■ DIRECTIONS
Replicate the data exactly, every line included.
(DATA SUPPLIED begins)
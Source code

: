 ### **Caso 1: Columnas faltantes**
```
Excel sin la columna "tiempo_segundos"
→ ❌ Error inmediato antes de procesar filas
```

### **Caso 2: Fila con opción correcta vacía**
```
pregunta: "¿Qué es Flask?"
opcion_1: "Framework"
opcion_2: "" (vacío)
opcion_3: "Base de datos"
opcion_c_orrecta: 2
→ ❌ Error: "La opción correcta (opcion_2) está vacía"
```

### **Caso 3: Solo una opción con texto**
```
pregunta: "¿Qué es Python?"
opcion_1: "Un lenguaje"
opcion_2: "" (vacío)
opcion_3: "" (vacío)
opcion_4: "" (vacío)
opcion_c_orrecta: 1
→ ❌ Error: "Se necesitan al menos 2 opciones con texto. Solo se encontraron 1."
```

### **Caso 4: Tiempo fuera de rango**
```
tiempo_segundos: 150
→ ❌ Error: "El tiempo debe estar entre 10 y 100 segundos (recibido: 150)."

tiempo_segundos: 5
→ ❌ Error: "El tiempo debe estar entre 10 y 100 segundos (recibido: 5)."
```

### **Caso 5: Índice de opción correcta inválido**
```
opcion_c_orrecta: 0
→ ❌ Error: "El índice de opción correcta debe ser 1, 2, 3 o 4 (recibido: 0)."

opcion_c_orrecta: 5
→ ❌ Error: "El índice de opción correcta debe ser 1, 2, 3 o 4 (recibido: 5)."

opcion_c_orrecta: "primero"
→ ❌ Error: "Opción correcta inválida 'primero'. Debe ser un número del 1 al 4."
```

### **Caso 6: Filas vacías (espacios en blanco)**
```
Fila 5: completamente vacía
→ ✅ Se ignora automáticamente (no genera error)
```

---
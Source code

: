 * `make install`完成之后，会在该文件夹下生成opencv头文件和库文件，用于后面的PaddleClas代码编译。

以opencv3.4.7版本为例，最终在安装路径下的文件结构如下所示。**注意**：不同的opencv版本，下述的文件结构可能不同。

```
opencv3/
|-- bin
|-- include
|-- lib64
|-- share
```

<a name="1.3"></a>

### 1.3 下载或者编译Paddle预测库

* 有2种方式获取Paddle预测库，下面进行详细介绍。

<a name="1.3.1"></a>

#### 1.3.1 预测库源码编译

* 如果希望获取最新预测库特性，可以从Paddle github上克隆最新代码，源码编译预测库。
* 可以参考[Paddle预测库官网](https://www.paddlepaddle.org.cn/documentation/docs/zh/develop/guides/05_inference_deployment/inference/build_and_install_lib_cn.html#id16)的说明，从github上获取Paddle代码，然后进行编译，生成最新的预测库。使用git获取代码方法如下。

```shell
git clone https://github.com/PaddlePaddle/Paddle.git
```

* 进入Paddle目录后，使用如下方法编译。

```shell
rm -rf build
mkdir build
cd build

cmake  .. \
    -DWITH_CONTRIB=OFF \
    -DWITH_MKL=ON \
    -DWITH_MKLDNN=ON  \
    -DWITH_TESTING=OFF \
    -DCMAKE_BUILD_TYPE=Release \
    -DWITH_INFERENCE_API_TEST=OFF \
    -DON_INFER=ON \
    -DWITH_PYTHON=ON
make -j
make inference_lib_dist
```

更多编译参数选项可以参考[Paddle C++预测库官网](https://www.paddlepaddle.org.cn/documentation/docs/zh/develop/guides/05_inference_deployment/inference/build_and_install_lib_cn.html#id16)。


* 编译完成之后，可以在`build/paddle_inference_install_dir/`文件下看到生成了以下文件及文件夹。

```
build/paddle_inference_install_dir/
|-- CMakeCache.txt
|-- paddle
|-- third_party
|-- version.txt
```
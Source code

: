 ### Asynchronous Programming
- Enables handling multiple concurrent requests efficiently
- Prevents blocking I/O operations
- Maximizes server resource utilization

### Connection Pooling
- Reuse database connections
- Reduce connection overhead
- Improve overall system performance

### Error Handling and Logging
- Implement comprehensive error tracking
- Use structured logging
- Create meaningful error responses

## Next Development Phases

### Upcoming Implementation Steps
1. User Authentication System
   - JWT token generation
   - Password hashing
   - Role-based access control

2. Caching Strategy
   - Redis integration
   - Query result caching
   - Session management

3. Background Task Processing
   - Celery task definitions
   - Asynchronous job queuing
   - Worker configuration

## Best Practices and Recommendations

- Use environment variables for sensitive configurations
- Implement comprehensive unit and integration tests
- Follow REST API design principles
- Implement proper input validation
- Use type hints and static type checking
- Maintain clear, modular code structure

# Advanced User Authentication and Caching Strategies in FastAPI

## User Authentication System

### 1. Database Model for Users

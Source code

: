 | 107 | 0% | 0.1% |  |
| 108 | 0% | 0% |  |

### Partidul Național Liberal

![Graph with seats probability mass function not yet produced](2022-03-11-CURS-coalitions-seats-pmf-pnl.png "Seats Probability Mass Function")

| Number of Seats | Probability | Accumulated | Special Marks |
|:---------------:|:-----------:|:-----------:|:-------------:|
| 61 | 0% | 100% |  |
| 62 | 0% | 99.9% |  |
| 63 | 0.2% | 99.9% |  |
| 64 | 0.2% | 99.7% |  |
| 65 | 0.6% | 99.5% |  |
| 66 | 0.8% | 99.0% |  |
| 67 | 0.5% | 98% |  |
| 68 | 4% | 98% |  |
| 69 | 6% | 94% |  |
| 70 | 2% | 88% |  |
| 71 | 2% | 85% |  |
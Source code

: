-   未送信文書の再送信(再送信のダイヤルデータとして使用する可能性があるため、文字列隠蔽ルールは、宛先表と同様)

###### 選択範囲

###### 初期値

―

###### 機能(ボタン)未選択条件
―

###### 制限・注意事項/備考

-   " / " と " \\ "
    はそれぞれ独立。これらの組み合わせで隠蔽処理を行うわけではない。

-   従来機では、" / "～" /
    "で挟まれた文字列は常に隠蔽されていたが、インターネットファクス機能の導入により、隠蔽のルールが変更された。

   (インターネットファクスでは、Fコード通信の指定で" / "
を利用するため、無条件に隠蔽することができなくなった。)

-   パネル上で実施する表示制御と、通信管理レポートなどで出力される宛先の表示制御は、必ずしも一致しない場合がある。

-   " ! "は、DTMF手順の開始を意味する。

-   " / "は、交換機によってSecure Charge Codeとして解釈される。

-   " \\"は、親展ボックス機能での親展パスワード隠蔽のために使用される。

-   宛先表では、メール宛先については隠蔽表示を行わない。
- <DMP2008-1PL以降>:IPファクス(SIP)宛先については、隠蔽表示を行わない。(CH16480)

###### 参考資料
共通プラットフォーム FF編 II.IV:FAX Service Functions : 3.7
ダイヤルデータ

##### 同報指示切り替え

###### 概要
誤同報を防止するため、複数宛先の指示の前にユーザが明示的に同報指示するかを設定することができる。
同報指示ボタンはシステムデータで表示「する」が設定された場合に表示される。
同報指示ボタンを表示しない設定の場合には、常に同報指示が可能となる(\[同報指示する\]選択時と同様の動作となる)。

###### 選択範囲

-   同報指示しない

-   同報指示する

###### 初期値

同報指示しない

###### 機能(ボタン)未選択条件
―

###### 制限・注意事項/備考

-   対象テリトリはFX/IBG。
(DATA SUPPLIED ends)
■ TASK SOLUTION
Source code

: ### **Caso 1: Columnas faltantes**
```
Excel sin la columna "tiempo_segundos"
→ ❌ Error inmediato antes de procesar filas
```

### **Caso 2: Fila con opción correcta vacía**
```
pregunta: "¿Qué es Flask?"
opcion_1: "Framework"
opcion_2: "" (vacío)
opcion_3: "Base de datos"
opcion_c_orrecta: 2
→ ❌ Error: "La opción correcta (opcion_2) está vacía"
```

### **Caso 3: Solo una opción con texto**
```
pregunta: "¿Qué es Python?"
opcion_1: "Un lenguaje"
opcion_2: "" (vacío)
opcion_3: "" (vacío)
opcion_4: "" (vacío)
opcion_c_orrecta: 1
→ ❌ Error: "Se necesitan al menos 2 opciones con texto. Solo se encontraron 1."
```

### **Caso 4: Tiempo fuera de rango**
```
tiempo_segundos: 150
→ ❌ Error: "El tiempo debe estar entre 10 y 100 segundos (recibido: 150)."

tiempo_segundos: 5
→ ❌ Error: "El tiempo debe estar entre 10 y 100 segundos (recibido: 5)."
```

### **Caso 5: Índice de opción correcta inválido**
```
opcion_c_orrecta: 0
→ ❌ Error: "El índice de opción correcta debe ser 1, 2, 3 o 4 (recibido: 0)."

opcion_c_orrecta: 5
→ ❌ Error: "El índice de opción correcta debe ser 1, 2, 3 o 4 (recibido: 5)."

opcion_c_orrecta: "primero"
→ ❌ Error: "Opción correcta inválida 'primero'. Debe ser un número del 1 al 4."
```

### **Caso 6: Filas vacías (espacios en blanco)**
```
Fila 5: completamente vacía
→ ✅ Se ignora automáticamente (no genera error)
```

---
Source code

: * `make install`完成之后，会在该文件夹下生成opencv头文件和库文件，用于后面的PaddleClas代码编译。

以opencv3.4.7版本为例，最终在安装路径下的文件结构如下所示。**注意**：不同的opencv版本，下述的文件结构可能不同。

```
opencv3/
|-- bin
|-- include
|-- lib64
|-- share
```

<a name="1.3"></a>

### 1.3 下载或者编译Paddle预测库

* 有2种方式获取Paddle预测库，下面进行详细介绍。

<a name="1.3.1"></a>

#### 1.3.1 预测库源码编译

* 如果希望获取最新预测库特性，可以从Paddle github上克隆最新代码，源码编译预测库。
* 可以参考[Paddle预测库官网](https://www.paddlepaddle.org.cn/documentation/docs/zh/develop/guides/05_inference_deployment/inference/build_and_install_lib_cn.html#id16)的说明，从github上获取Paddle代码，然后进行编译，生成最新的预测库。使用git获取代码方法如下。

```shell
git clone https://github.com/PaddlePaddle/Paddle.git
```

* 进入Paddle目录后，使用如下方法编译。

```shell
rm -rf build
mkdir build
cd build

cmake  .. \
    -DWITH_CONTRIB=OFF \
    -DWITH_MKL=ON \
    -DWITH_MKLDNN=ON  \
    -DWITH_TESTING=OFF \
    -DCMAKE_BUILD_TYPE=Release \
    -DWITH_INFERENCE_API_TEST=OFF \
    -DON_INFER=ON \
    -DWITH_PYTHON=ON
make -j
make inference_lib_dist
```

更多编译参数选项可以参考[Paddle C++预测库官网](https://www.paddlepaddle.org.cn/documentation/docs/zh/develop/guides/05_inference_deployment/inference/build_and_install_lib_cn.html#id16)。


* 编译完成之后，可以在`build/paddle_inference_install_dir/`文件下看到生成了以下文件及文件夹。

```
build/paddle_inference_install_dir/
|-- CMakeCache.txt
|-- paddle
|-- third_party
|-- version.txt
```
Source code

: ### Asynchronous Programming
- Enables handling multiple concurrent requests efficiently
- Prevents blocking I/O operations
- Maximizes server resource utilization

### Connection Pooling
- Reuse database connections
- Reduce connection overhead
- Improve overall system performance

### Error Handling and Logging
- Implement comprehensive error tracking
- Use structured logging
- Create meaningful error responses

## Next Development Phases

### Upcoming Implementation Steps
1. User Authentication System
   - JWT token generation
   - Password hashing
   - Role-based access control

2. Caching Strategy
   - Redis integration
   - Query result caching
   - Session management

3. Background Task Processing
   - Celery task definitions
   - Asynchronous job queuing
   - Worker configuration

## Best Practices and Recommendations

- Use environment variables for sensitive configurations
- Implement comprehensive unit and integration tests
- Follow REST API design principles
- Implement proper input validation
- Use type hints and static type checking
- Maintain clear, modular code structure

# Advanced User Authentication and Caching Strategies in FastAPI

## User Authentication System

### 1. Database Model for Users

Source code

: | 107 | 0% | 0.1% |  |
| 108 | 0% | 0% |  |

### Partidul Național Liberal

![Graph with seats probability mass function not yet produced](2022-03-11-CURS-coalitions-seats-pmf-pnl.png "Seats Probability Mass Function")

| Number of Seats | Probability | Accumulated | Special Marks |
|:---------------:|:-----------:|:-----------:|:-------------:|
| 61 | 0% | 100% |  |
| 62 | 0% | 99.9% |  |
| 63 | 0.2% | 99.9% |  |
| 64 | 0.2% | 99.7% |  |
| 65 | 0.6% | 99.5% |  |
| 66 | 0.8% | 99.0% |  |
| 67 | 0.5% | 98% |  |
| 68 | 4% | 98% |  |
| 69 | 6% | 94% |  |
| 70 | 2% | 88% |  |
| 71 | 2% | 85% |  |
Source code

:-   未送信文書の再送信(再送信のダイヤルデータとして使用する可能性があるため、文字列隠蔽ルールは、宛先表と同様)

###### 選択範囲

###### 初期値

―

###### 機能(ボタン)未選択条件
―

###### 制限・注意事項/備考

-   " / " と " \\ "
    はそれぞれ独立。これらの組み合わせで隠蔽処理を行うわけではない。

-   従来機では、" / "～" /
    "で挟まれた文字列は常に隠蔽されていたが、インターネットファクス機能の導入により、隠蔽のルールが変更された。

   (インターネットファクスでは、Fコード通信の指定で" / "
を利用するため、無条件に隠蔽することができなくなった。)

-   パネル上で実施する表示制御と、通信管理レポートなどで出力される宛先の表示制御は、必ずしも一致しない場合がある。

-   " ! "は、DTMF手順の開始を意味する。

-   " / "は、交換機によってSecure Charge Codeとして解釈される。

-   " \\"は、親展ボックス機能での親展パスワード隠蔽のために使用される。

-   宛先表では、メール宛先については隠蔽表示を行わない。
- <DMP2008-1PL以降>:IPファクス(SIP)宛先については、隠蔽表示を行わない。(CH16480)

###### 参考資料
共通プラットフォーム FF編 II.IV:FAX Service Functions : 3.7
ダイヤルデータ

##### 同報指示切り替え

###### 概要
誤同報を防止するため、複数宛先の指示の前にユーザが明示的に同報指示するかを設定することができる。
同報指示ボタンはシステムデータで表示「する」が設定された場合に表示される。
同報指示ボタンを表示しない設定の場合には、常に同報指示が可能となる(\[同報指示する\]選択時と同様の動作となる)。

###### 選択範囲

-   同報指示しない

-   同報指示する

###### 初期値

同報指示しない

###### 機能(ボタン)未選択条件
―

###### 制限・注意事項/備考

-   対象テリトリはFX/IBG。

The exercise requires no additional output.